- **GIVEN DATA**
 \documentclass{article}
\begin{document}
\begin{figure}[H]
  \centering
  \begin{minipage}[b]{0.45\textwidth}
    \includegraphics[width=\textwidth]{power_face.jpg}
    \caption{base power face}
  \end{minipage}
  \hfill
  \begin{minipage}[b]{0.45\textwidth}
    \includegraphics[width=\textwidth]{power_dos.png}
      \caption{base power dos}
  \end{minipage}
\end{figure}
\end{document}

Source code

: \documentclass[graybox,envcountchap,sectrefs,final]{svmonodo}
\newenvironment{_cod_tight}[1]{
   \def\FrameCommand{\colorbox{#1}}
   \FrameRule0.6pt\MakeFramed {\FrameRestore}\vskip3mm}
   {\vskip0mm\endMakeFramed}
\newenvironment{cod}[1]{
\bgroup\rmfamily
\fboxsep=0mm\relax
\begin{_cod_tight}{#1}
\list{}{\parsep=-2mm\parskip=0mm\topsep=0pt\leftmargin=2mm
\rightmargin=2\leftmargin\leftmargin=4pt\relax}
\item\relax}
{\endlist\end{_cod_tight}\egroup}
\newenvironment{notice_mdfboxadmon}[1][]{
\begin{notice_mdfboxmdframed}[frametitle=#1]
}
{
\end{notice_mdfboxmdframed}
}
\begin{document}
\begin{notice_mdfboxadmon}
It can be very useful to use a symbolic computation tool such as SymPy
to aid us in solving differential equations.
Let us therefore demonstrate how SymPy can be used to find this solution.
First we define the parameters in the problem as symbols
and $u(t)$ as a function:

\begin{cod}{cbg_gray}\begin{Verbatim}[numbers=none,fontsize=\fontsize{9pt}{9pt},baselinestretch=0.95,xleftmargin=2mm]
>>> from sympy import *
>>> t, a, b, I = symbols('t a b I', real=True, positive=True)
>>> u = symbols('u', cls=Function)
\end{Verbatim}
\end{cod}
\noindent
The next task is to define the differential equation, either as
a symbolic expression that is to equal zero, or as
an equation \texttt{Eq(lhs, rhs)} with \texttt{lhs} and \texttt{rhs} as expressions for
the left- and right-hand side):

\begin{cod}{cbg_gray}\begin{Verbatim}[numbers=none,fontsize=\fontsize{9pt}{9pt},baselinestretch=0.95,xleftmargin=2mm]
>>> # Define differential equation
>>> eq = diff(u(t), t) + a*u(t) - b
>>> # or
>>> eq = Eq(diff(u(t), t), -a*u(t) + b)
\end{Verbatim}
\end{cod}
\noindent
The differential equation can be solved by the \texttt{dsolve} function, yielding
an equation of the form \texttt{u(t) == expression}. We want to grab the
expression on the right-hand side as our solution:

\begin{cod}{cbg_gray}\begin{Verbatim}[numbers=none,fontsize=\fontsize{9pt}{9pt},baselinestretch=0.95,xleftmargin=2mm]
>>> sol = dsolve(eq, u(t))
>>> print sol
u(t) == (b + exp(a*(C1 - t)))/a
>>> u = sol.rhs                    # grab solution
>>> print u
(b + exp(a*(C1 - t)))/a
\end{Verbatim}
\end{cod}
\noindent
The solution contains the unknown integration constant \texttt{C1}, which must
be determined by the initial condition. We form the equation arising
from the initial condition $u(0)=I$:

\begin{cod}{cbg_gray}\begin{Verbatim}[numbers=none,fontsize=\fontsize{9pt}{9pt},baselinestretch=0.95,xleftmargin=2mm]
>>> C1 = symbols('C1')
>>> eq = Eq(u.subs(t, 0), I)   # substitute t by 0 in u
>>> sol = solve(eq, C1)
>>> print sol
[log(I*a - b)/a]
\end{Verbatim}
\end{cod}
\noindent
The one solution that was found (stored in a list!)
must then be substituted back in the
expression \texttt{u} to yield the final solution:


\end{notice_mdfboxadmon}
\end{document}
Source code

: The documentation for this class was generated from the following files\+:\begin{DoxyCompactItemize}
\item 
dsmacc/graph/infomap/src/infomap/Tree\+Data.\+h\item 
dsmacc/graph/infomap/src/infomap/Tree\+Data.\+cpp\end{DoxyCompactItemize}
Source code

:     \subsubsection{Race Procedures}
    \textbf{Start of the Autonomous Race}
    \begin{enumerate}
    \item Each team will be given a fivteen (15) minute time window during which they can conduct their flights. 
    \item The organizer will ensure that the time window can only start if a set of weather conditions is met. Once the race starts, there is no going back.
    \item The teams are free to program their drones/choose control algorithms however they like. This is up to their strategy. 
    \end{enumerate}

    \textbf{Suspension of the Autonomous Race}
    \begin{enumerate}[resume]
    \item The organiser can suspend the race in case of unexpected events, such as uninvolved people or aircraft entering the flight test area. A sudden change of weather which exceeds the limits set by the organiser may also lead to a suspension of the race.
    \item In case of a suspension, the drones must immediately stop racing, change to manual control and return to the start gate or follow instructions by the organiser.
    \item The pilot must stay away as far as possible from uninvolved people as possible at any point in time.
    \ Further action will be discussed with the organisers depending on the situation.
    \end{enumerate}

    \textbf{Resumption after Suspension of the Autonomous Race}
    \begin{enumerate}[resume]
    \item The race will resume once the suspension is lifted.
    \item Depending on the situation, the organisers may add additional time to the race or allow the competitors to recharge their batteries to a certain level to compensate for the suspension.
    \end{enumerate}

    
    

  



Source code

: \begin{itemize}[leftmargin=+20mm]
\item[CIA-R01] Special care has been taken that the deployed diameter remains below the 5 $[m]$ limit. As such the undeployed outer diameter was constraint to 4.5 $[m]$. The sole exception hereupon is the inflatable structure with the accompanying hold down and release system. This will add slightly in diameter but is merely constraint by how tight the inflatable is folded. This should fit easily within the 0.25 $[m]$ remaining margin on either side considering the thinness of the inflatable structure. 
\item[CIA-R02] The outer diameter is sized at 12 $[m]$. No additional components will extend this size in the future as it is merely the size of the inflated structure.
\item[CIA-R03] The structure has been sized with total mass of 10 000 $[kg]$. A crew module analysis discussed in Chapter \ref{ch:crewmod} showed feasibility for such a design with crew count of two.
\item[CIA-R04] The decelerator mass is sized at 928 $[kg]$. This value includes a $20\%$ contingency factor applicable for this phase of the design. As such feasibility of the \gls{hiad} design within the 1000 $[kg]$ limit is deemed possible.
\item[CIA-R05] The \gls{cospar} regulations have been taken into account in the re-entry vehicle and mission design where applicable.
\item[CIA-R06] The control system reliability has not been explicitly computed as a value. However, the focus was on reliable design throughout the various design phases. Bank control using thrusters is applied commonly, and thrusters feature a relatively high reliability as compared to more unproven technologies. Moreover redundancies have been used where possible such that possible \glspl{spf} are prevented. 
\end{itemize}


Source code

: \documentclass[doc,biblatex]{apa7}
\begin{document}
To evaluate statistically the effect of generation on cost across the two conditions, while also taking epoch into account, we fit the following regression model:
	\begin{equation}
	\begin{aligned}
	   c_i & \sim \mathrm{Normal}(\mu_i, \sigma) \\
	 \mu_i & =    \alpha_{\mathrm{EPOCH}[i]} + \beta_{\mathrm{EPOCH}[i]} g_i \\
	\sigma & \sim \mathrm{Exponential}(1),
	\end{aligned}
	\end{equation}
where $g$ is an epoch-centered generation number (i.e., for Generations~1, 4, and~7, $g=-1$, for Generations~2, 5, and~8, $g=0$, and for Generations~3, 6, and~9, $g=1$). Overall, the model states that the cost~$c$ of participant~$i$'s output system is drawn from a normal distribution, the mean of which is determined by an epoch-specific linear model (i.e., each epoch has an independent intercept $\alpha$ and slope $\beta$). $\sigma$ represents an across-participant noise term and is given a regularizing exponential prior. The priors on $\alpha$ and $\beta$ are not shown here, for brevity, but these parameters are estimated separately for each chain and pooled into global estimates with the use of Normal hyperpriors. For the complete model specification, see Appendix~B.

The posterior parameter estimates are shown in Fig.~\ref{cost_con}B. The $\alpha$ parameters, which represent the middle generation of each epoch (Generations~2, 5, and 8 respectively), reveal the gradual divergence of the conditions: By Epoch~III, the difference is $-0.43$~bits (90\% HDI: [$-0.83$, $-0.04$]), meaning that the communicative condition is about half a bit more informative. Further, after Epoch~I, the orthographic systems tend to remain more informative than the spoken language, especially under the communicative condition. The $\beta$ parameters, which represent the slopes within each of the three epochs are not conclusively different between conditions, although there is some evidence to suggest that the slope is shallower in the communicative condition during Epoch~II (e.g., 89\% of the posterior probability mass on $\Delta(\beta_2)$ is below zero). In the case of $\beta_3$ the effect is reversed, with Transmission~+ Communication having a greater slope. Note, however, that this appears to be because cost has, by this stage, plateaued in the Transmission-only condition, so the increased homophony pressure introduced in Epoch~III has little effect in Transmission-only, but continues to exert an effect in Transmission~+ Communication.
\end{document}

- **TASK TO CARRY OUT**
Report every line in the data that holds "symbols", copying each one.

- **TASK RESPONSE**
First we define the parameters in the problem as symbols
>>> t, a, b, I = symbols('t a b I', real=True, positive=True)
>>> u = symbols('u', cls=Function)
>>> C1 = symbols('C1')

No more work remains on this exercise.